Senti, qual è il lavoro per far sì che una canzone resti nel tempo? Voi ne avete varie…
È quell'aspetto di pulizia che ha permesso ai grandi di raggiungere, 70 anni dopo, altre generazioni. Io sono felice di ciò che sta succedendo a livello di stimolo artistico, però non possiamo cercare su Google il testo della canzone che pubblicheremo il giorno dopo. Pensa se avessimo cantato "Tra nuvole e lenzuola e Myspace"; "Nuvole e lenzuola" la senti ancora in radio e non ti fa strano anche se sono passati 16 anni. Merito va dato anche a Corrado Rustici, noi avevamo 20 anni e quando hai quell'età vuoi mettere sempre cose che erano sempre più vicine al contemporaneo, ma tu volevi eccedere in quello che era fresco e alla moda e Corrado ci disse: ‘Giuliano, ricordati, che svuoi riempire questa canzone di tendenza e moda ce la dimenticheremo tra cinque minuti' e aveva ragione. Poi sento finalmente questa ondata di grande voglia di essere autori, in un'epoca in cui per anni oltre ai Negramaro e qualcun altro che ha portato al mainstream il rock le chitarrone di "Via le mani dagli occhi" non c'era quasi nessuno. "Mentre tutto scorre" fece alzare Sanremo e non sapevano che dire, ci cacciarono dicendo addio emergenti e ci ritrovammo da un santo all'altro, da Sanremo a San Siro, però questa possibilità te la dai soltanto se parli una lingua da coniugare all'infinito.
Una delle cose che hanno fatto i Negramaro è proprio quello di forzare le gabbie del genere, lo abbiamo visto spesso e anche in questi ultimi anni. È stata una delle forze della band?
Certo, ma se non lo capisci subito sei fottuto, è facile a 25 anni vedere un successo come "Mentre tutto scorre" che ha dato il via a una cosa grandissima, se pensi che quella è la strada, là rimani. Io sono strafelice che a Sanremo abbia vinto il rock e abbia vinto una band, dall'altro lato so che dovranno cambiare anche loro. Chi si avvicina al rock deve capire che non è un vestito, ma già la definizione del genere non è giusta, io amo la trap, il rap, da sempre. "Mentre tutto scorre" aveva un passaggio come "Sparami addosso bersaglio mancato", quindi nel 2005 portammo a Sanremo una ventata di rock ma anche di rap, conta che il mio primo disco è stato "Don't believe the hype" dei Public Enemy, poi Run DMC, LL Cool J, perché l'indole di un giovanissimo è sempre stato il rap e sai perché? Perché è una filastrocca, sono i primi tamburi vocali, suoni la tua bocca, il rap è ancestrale, anche anni fa nella nicchia era generazionale.

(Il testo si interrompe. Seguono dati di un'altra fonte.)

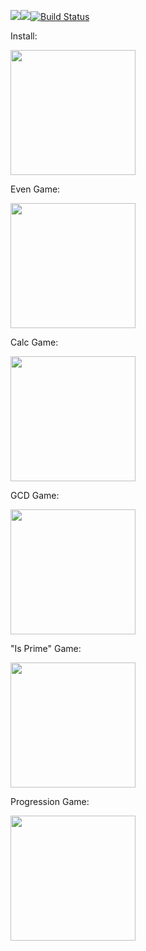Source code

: <a href="https://codeclimate.com/github/poludnev/frontend-project-lvl1/maintainability"><img src="https://api.codeclimate.com/v1/badges/de763da6a1afc9d80dd0/maintainability" /></a><a href="https://codeclimate.com/github/poludnev/frontend-project-lvl1/test_coverage"><img src="https://api.codeclimate.com/v1/badges/de763da6a1afc9d80dd0/test_coverage" /></a>[![Build Status](https://travis-ci.org/hexlet-boilerplates/nodejs-package.svg?branch=master)](https://travis-ci.org/hexlet-boilerplates/nodejs-package)<br>
<p>Install:</p>
<a href="https://asciinema.org/a/yKEcZcUryB97IrTEyDqGb33aJ" target="_blank"><img src="https://asciinema.org/a/yKEcZcUryB97IrTEyDqGb33aJ.svg" width = "200"></a>
<p>Even Game:</p>
<a href="https://asciinema.org/a/jHGMwQFvzy9HP8BqhsXaU1Olf" target="_blank"><img src="https://asciinema.org/a/jHGMwQFvzy9HP8BqhsXaU1Olf.svg" width = "200" /></a><br>
<p>Calc Game:</p>
<a href="https://asciinema.org/a/X6Bb9btodh2BhGRfFZHMBY0im" target="_blank"><img src="https://asciinema.org/a/X6Bb9btodh2BhGRfFZHMBY0im.svg" width="200"/></a>
<p>GCD Game:</p>
<a href="https://asciinema.org/a/NnUxZwTJmVtzdGxe6oNS3FOlo" target="_blank"><img src="https://asciinema.org/a/NnUxZwTJmVtzdGxe6oNS3FOlo.svg" width="200"/></a>
<p>"Is Prime" Game:</p>
<a href="https://asciinema.org/a/bpZZyeVhpfjAyTyxbCIIPyQLk" target="_blank"><img src="https://asciinema.org/a/bpZZyeVhpfjAyTyxbCIIPyQLk.svg" width="200"/></a>
<p>Progression Game:</p>
<a href="https://asciinema.org/a/eh2a0nnHLQFnPbBh2mvz5eeyh" target="_blank"><img src="https://asciinema.org/a/eh2a0nnHLQFnPbBh2mvz5eeyh.svg" width="200" /></a>

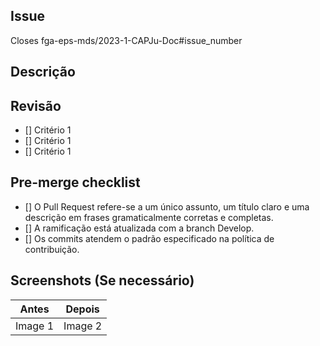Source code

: ## Issue

<!-- Descrever qual issue esse Pull Requeste deve fechar  -->

Closes fga-eps-mds/2023-1-CAPJu-Doc#issue_number

## Descrição

<!-- Descreve precisamente o que está sendo submetido e suas alterações -->

## Revisão

<!-- Verifica se os critérios estabelecidos na issue foram realizados -->

- [] Critério 1
- [] Critério 1
- [] Critério 1

## Pre-merge checklist

- [] O Pull Request refere-se a um único assunto, um título claro e uma descrição em frases gramaticalmente corretas e completas.
- [] A ramificação está atualizada com a branch Develop.
- [] Os commits atendem o padrão especificado na política de contribuição.

## Screenshots (Se necessário)

| Antes   | Depois  |
| ------- | ------- |
| Image 1 | Image 2 |
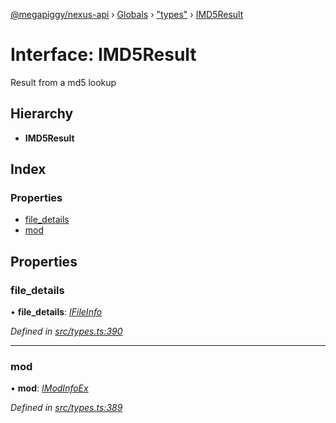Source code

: [@megapiggy/nexus-api](../README.md) › [Globals](../globals.md) › ["types"](../modules/_types_.md) › [IMD5Result](_types_.imd5result.md)

# Interface: IMD5Result

Result from a md5 lookup

## Hierarchy

* **IMD5Result**

## Index

### Properties

* [file_details](_types_.imd5result.md#file_details)
* [mod](_types_.imd5result.md#mod)

## Properties

###  file_details

• **file_details**: *[IFileInfo](_types_.ifileinfo.md)*

*Defined in [src/types.ts:390](https://github.com/Nexus-Mods/node-nexus-api/blob/master/src/types.ts#L390)*

___

###  mod

• **mod**: *[IModInfoEx](_types_.imodinfoex.md)*

*Defined in [src/types.ts:389](https://github.com/Nexus-Mods/node-nexus-api/blob/master/src/types.ts#L389)*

"Immagina le facce di chi crede che la vita sia il futuro e mai adesso" canti in "Non è mai per sempre". MI racconti di questo sbaglio non come condanna ma come possibilità di crescere?
Io se non sbaglio sono morto dentro, io sono quello, sono la voglia di sbagliare, come diceva Lucio Dalla: "Io ho voglia di (…) continuare a far l'asino, di comportarmi male per poi non farlo più" come cantava in "Felicità". Sono esattamente quello: "Ho bisogno di peccare per capire ancora che si può sbagliare e sbagliare fino in fondo, fino in fondo per sentire dentro un atto di dolore" (canta, ndr), è quel dolore che voglio provare per sempre, è bello chiedere scusa a se stessi, agli altri, è bello essere perdonati e perdonare, che è la base su cui non riusciamo a perdonarci, a vivere dignitosamente.